§ **Records for the task**
== == ==

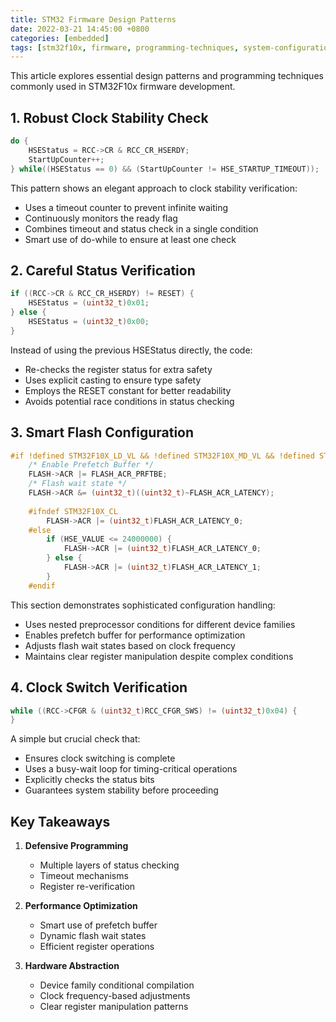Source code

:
```yaml
---
title: STM32 Firmware Design Patterns
date: 2022-03-21 14:45:00 +0800
categories: [embedded]
tags: [stm32f10x, firmware, programming-techniques, system-configuration]
---
```

This article explores essential design patterns and programming techniques commonly used in STM32F10x firmware development.

## 1. Robust Clock Stability Check
```c
do {
    HSEStatus = RCC->CR & RCC_CR_HSERDY;
    StartUpCounter++;  
} while((HSEStatus == 0) && (StartUpCounter != HSE_STARTUP_TIMEOUT));
```

This pattern shows an elegant approach to clock stability verification:
- Uses a timeout counter to prevent infinite waiting
- Continuously monitors the ready flag
- Combines timeout and status check in a single condition
- Smart use of do-while to ensure at least one check

## 2. Careful Status Verification
```c
if ((RCC->CR & RCC_CR_HSERDY) != RESET) {
    HSEStatus = (uint32_t)0x01;
} else {
    HSEStatus = (uint32_t)0x00;
}
```

Instead of using the previous HSEStatus directly, the code:
- Re-checks the register status for extra safety
- Uses explicit casting to ensure type safety
- Employs the RESET constant for better readability
- Avoids potential race conditions in status checking

## 3. Smart Flash Configuration
```c
#if !defined STM32F10X_LD_VL && !defined STM32F10X_MD_VL && !defined STM32F10X_HD_VL
    /* Enable Prefetch Buffer */
    FLASH->ACR |= FLASH_ACR_PRFTBE;
    /* Flash wait state */
    FLASH->ACR &= (uint32_t)((uint32_t)~FLASH_ACR_LATENCY);
    
    #ifndef STM32F10X_CL
        FLASH->ACR |= (uint32_t)FLASH_ACR_LATENCY_0;
    #else
        if (HSE_VALUE <= 24000000) {
            FLASH->ACR |= (uint32_t)FLASH_ACR_LATENCY_0;
        } else {
            FLASH->ACR |= (uint32_t)FLASH_ACR_LATENCY_1;
        }
    #endif
```

This section demonstrates sophisticated configuration handling:
- Uses nested preprocessor conditions for different device families
- Enables prefetch buffer for performance optimization
- Adjusts flash wait states based on clock frequency
- Maintains clear register manipulation despite complex conditions

## 4. Clock Switch Verification
```c
while ((RCC->CFGR & (uint32_t)RCC_CFGR_SWS) != (uint32_t)0x04) {
}
```

A simple but crucial check that:
- Ensures clock switching is complete
- Uses a busy-wait loop for timing-critical operations
- Explicitly checks the status bits
- Guarantees system stability before proceeding

## Key Takeaways

1. **Defensive Programming**
   - Multiple layers of status checking
   - Timeout mechanisms
   - Register re-verification

2. **Performance Optimization**
   - Smart use of prefetch buffer
   - Dynamic flash wait states
   - Efficient register operations

3. **Hardware Abstraction**
   - Device family conditional compilation
   - Clock frequency-based adjustments
   - Clear register manipulation patterns
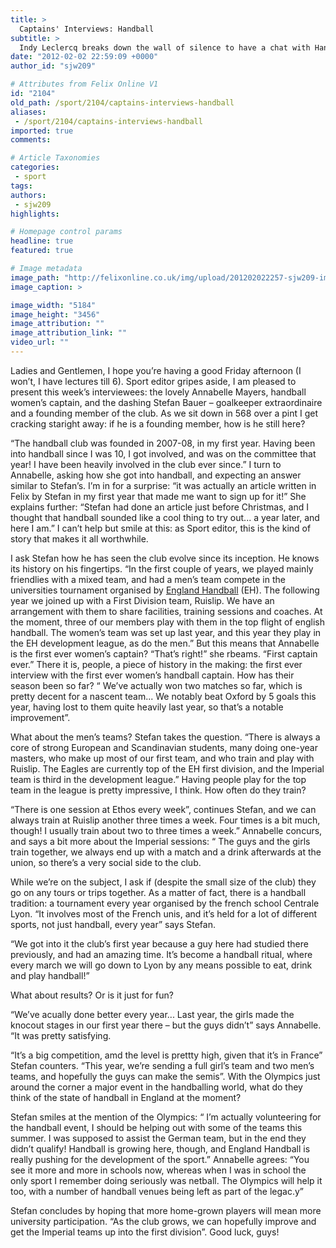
 ```yaml
---
title: >
  Captains' Interviews: Handball
subtitle: >
  Indy Leclercq breaks down the wall of silence to have a chat with Handball's Annabelle and Stefan
date: "2012-02-02 22:59:09 +0000"
author_id: "sjw209"

# Attributes from Felix Online V1
id: "2104"
old_path: /sport/2104/captains-interviews-handball
aliases:
 - /sport/2104/captains-interviews-handball
imported: true
comments:

# Article Taxonomies
categories:
 - sport
tags:
authors:
 - sjw209
highlights:

# Homepage control params
headline: true
featured: true

# Image metadata
image_path: "http://felixonline.co.uk/img/upload/201202022257-sjw209-img_9098.jpg"
image_caption: >

image_width: "5184"
image_height: "3456"
image_attribution: ""
image_attribution_link: ""
video_url: ""
---
```


Ladies and Gentlemen, I hope you’re having a good Friday afternoon (I won’t, I have lectures till 6). Sport editor gripes aside, I am pleased to present this week’s interviewees: the lovely Annabelle Mayers, handball women’s captain, and the dashing Stefan Bauer – goalkeeper extraordinaire and a founding member of the club. As we sit down in 568 over a pint I get cracking staright away: if he is a founding member, how is he still here?

“The handball club was founded in 2007-08, in my first year. Having been into handball since I was 10, I got involved, and was on the committee that year! I have been heavily involved in the club ever since.” I turn to Annabelle, asking how she got into handball, and expecting an answer similar to Stefan’s. I’m in for a surprise: “it was actually an article written in Felix by Stefan in my first year that made me want to sign up for it!” She explains further: “Stefan had done an article just before Christmas, and I thought that handball sounded like a cool thing to try out... a year later, and here I am.” I can’t help but smile at this: as Sport editor, this is the kind of story that makes it all worthwhile.

I ask Stefan how he has seen the club evolve since its inception. He knows its history on his fingertips. “In the first couple of years, we played mainly friendlies with a mixed team, and had a men’s team compete in the universities tournament organised by [England Handball](http://www.englandhandball.com/handball/) (EH). The following year we joined up with a First Division team, Ruislip. We have an arrangement with them to share facilities, training sessions and coaches. At the moment, three of our members play with them in the top flight of english handball. The women’s team was set up last year, and this year they play in the EH development league, as do the men.” But this means that Annabelle is the first ever women’s captain? “That’s right!” she rbeams. “First captain ever.” There it is, people, a piece of history in the making: the first ever interview with the first ever women’s handball captain. How has their season been so far? “ We’ve actually won two matches so far, which is pretty decent for a nascent team... We notably beat Oxford by 5 goals this year, having lost to them quite heavily last year, so that’s a notable improvement”.

What about the men’s teams? Stefan takes the question. “There is always a core of strong European and Scandinavian students, many doing one-year masters, who make up most of our first team, and who train and play with Ruislip. The Eagles are currently top of the EH first division, and the Imperial team is third in the development league.” Having people play for the top team in the league is pretty impressive, I think. How often do they train?

“There is one session at Ethos every week”, continues Stefan, and we can always train at Ruislip another three times a week. Four times is a bit much, though! I usually train about two to three times a week.” Annabelle concurs, and says a bit more about the Imperial sessions: “ The guys and the girls train together, we always end up with a match and a drink afterwards at the union, so there’s a very social side to the club.

While we’re on the subject, I ask if (despite the small size of the club) they go on any tours or trips together. As a matter of fact, there is a handball tradition: a tournament every year organised by the french school Centrale Lyon. “It involves most of the French unis, and it’s held for a lot of different sports, not just handball, every year” says Stefan.

“We got into it the club’s first year because a guy here had studied there previously, and had an amazing time. It’s become a handball ritual, where every march we will go down to Lyon by any means possible to eat, drink and play handball!”

What about results? Or is it just for fun?

“We’ve acually done better every year... Last year, the girls made the knocout stages in our first year there – but the guys didn’t” says Annabelle. “It was pretty satisfying.

“It’s a big competition, amd the level is prettty high, given that it’s in France” Stefan counters. “This year, we’re sending a full girl’s team and two men’s teams, and hopefully the guys can make the semis”.
 With the Olympics just around the corner a major event in the handballing world, what do they think of the state of handball in England at the moment?

Stefan smiles at the mention of the Olympics: “ I’m actually volunteering for the handball event, I should be helping out with some of the teams this summer. I was supposed to assist the German team, but in the end they didn’t qualify! Handball is growing here, though, and England Handball is really pushing for the development of the sport.” Annabelle agrees: “You see it more and more in schools now, whereas when I was in school the only sport I remember doing seriously was netball. The Olympics will help it too, with a number of handball venues being left as part of the legac.y”

Stefan concludes by hoping that more home-grown players will mean more university participation. “As the club grows, we can hopefully improve and get the Imperial teams up into the first division”. Good luck, guys!
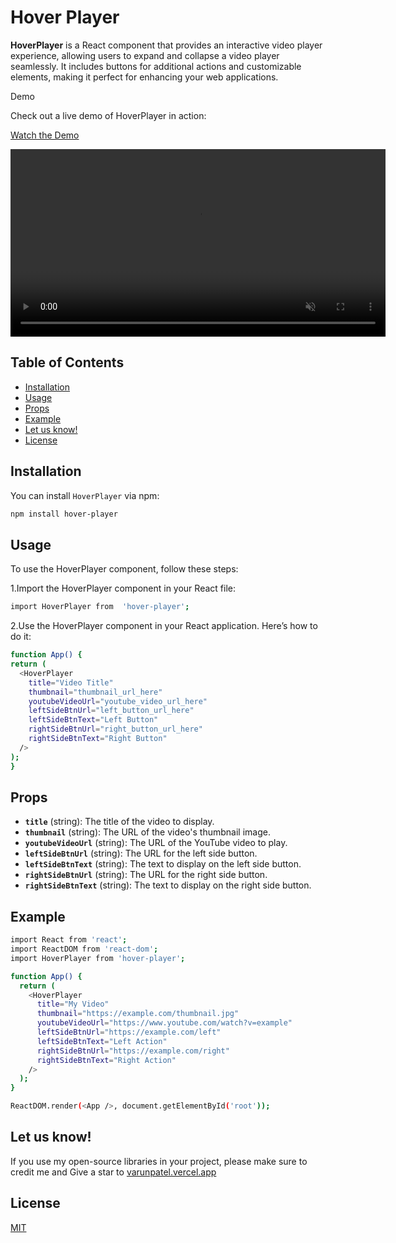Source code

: # Hover Player

**HoverPlayer** is a React component that provides an interactive video player experience, allowing users to expand and collapse a video player seamlessly. It includes buttons for additional actions and customizable elements, making it perfect for enhancing your web applications.

Demo

Check out a live demo of HoverPlayer in action:

[Watch the Demo](https://youtu.be/8Qp6VnwkCn0)

<video width="600" controls autoplay muted loop>
  <source src="https://youtu.be/8Qp6VnwkCn0" type="video/mp4">
  Your browser does not support the video tag.
</video>

## Table of Contents

- [Installation](#installation)
- [Usage](#usage)
- [Props](#props)
- [Example](#example)
- [Let us know!](#Letusknow)
- [License](#license)

## Installation

You can install `HoverPlayer` via npm:

```bash
npm install hover-player
```

## Usage

To use the HoverPlayer component, follow these steps:

1.Import the HoverPlayer component in your React file:

```bash
import HoverPlayer from  'hover-player';
```

2.Use the HoverPlayer component in your React application. Here’s how to do it:

```bash
function App() {
return (
  <HoverPlayer
    title="Video Title"
    thumbnail="thumbnail_url_here"
    youtubeVideoUrl="youtube_video_url_here"
    leftSideBtnUrl="left_button_url_here"
    leftSideBtnText="Left Button"
    rightSideBtnUrl="right_button_url_here"
    rightSideBtnText="Right Button"
  />
);
}

```

## Props

- **`title`** (string): The title of the video to display.
- **`thumbnail`** (string): The URL of the video's thumbnail image.
- **`youtubeVideoUrl`** (string): The URL of the YouTube video to play.
- **`leftSideBtnUrl`** (string): The URL for the left side button.
- **`leftSideBtnText`** (string): The text to display on the left side button.
- **`rightSideBtnUrl`** (string): The URL for the right side button.
- **`rightSideBtnText`** (string): The text to display on the right side button.

## Example

```bash
import React from 'react';
import ReactDOM from 'react-dom';
import HoverPlayer from 'hover-player';

function App() {
  return (
    <HoverPlayer
      title="My Video"
      thumbnail="https://example.com/thumbnail.jpg"
      youtubeVideoUrl="https://www.youtube.com/watch?v=example"
      leftSideBtnUrl="https://example.com/left"
      leftSideBtnText="Left Action"
      rightSideBtnUrl="https://example.com/right"
      rightSideBtnText="Right Action"
    />
  );
}

ReactDOM.render(<App />, document.getElementById('root'));

```

## Let us know!

If you use my open-source libraries in your project, please make sure to credit me and Give a star to [varunpatel.vercel.app](https://varunpatel.vercel.app/)

## License

[MIT](https://choosealicense.com/licenses/mit/)
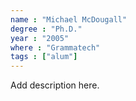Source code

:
 ```yaml
---
name : "Michael McDougall"
degree : "Ph.D."
year : "2005"
where : "Grammatech"
tags : ["alum"]
---
```

Add description here.
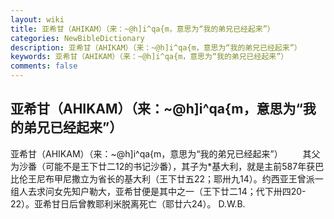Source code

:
 ```yaml
---
layout: wiki
title: 亚希甘（AHIKAM）（来：~@h]i^qa{m，意思为“我的弟兄已经起来”）
categories: NewBibleDictionary
description: 亚希甘（AHIKAM）（来：~@h]i^qa{m，意思为“我的弟兄已经起来”）
keywords: 亚希甘（AHIKAM）（来：~@h]i^qa{m，意思为“我的弟兄已经起来”）
comments: false
---
```


## 亚希甘（AHIKAM）（来：~@h]i^qa{m，意思为“我的弟兄已经起来”）



亚希甘（AHIKAM）（来：~@h]i^qa{m，意思为“我的弟兄已经起来”）
　　其父为沙番（可能不是王下廿二12的书记沙番），其子为*基大利，就是主前587年获巴比伦王尼布甲尼撒立为省长的基大利（王下廿五22；耶卅九14）。约西亚王曾派一组人去求问女先知户勒大，亚希甘便是其中之一（王下廿二14；代下卅四20-22）。亚希甘日后曾教耶利米脱离死亡（耶廿六24）。
D.W.B.




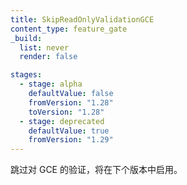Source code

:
 ```yaml
---
title: SkipReadOnlyValidationGCE
content_type: feature_gate
_build:
  list: never
  render: false

stages:
  - stage: alpha 
    defaultValue: false
    fromVersion: "1.28"
    toVersion: "1.28"
  - stage: deprecated
    defaultValue: true
    fromVersion: "1.29"  
---
```

<!--
Skip validation for GCE, will enable in the
next version.
-->
跳过对 GCE 的验证，将在下个版本中启用。
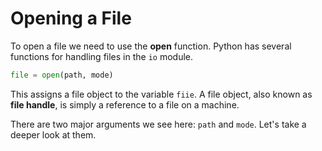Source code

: # Opening a File

To open a file we need to use the **open** function. Python has several functions for handling files in the `io` module.

```python
file = open(path, mode)
```

This assigns a file object to the variable `fiie`. A file object, also known as **file handle**, is simply a reference to a file on a machine.

There are two major arguments we see here: `path` and `mode`. Let's take a deeper look at them.

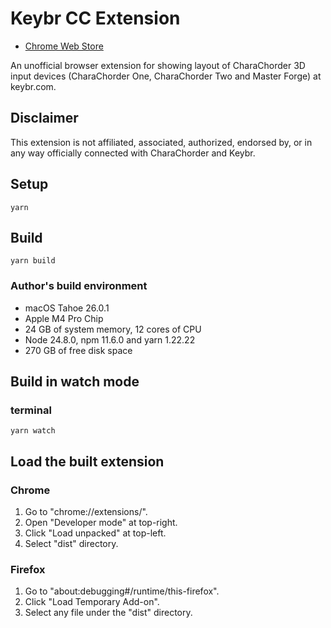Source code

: # Keybr CC Extension

- [Chrome Web Store](https://chromewebstore.google.com/detail/keybr-cc-extension/fdofhfbipdhkkhhdjlfjnjfnkibpbdpg)

An unofficial browser extension for showing layout of CharaChorder 3D input devices (CharaChorder One, CharaChorder Two and Master Forge) at keybr.com.

## Disclaimer

This extension is not affiliated, associated, authorized, endorsed by, or in any way officially connected with CharaChorder and Keybr.

## Setup

```
yarn
```

## Build

```
yarn build
```

### Author's build environment

- macOS Tahoe 26.0.1
- Apple M4 Pro Chip
- 24 GB of system memory, 12 cores of CPU
- Node 24.8.0, npm 11.6.0 and yarn 1.22.22
- 270 GB of free disk space

## Build in watch mode

### terminal

```
yarn watch
```

## Load the built extension

### Chrome

1. Go to "chrome://extensions/".
2. Open "Developer mode" at top-right.
3. Click "Load unpacked" at top-left.
4. Select "dist" directory.

### Firefox

1. Go to "about:debugging#/runtime/this-firefox".
2. Click "Load Temporary Add-on".
3. Select any file under the "dist" directory.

== == ==

§ **What you are asked to do**
With all pictures left out, please transcribe exactly the lines from the start of the material through the line with "- Avoids potential".

§ **Response area**
Source code

:
```yaml
---
title: STM32 Firmware Design Patterns
date: 2022-03-21 14:45:00 +0800
categories: [embedded]
tags: [stm32f10x, firmware, programming-techniques, system-configuration]
---
```

This article explores essential design patterns and programming techniques commonly used in STM32F10x firmware development.

## 1. Robust Clock Stability Check
```c
do {
    HSEStatus = RCC->CR & RCC_CR_HSERDY;
    StartUpCounter++;  
} while((HSEStatus == 0) && (StartUpCounter != HSE_STARTUP_TIMEOUT));
```

This pattern shows an elegant approach to clock stability verification:
- Uses a timeout counter to prevent infinite waiting
- Continuously monitors the ready flag
- Combines timeout and status check in a single condition
- Smart use of do-while to ensure at least one check

## 2. Careful Status Verification
```c
if ((RCC->CR & RCC_CR_HSERDY) != RESET) {
    HSEStatus = (uint32_t)0x01;
} else {
    HSEStatus = (uint32_t)0x00;
}
```

Instead of using the previous HSEStatus directly, the code:
- Re-checks the register status for extra safety
- Uses explicit casting to ensure type safety
- Employs the RESET constant for better readability
- Avoids potential race conditions in status checking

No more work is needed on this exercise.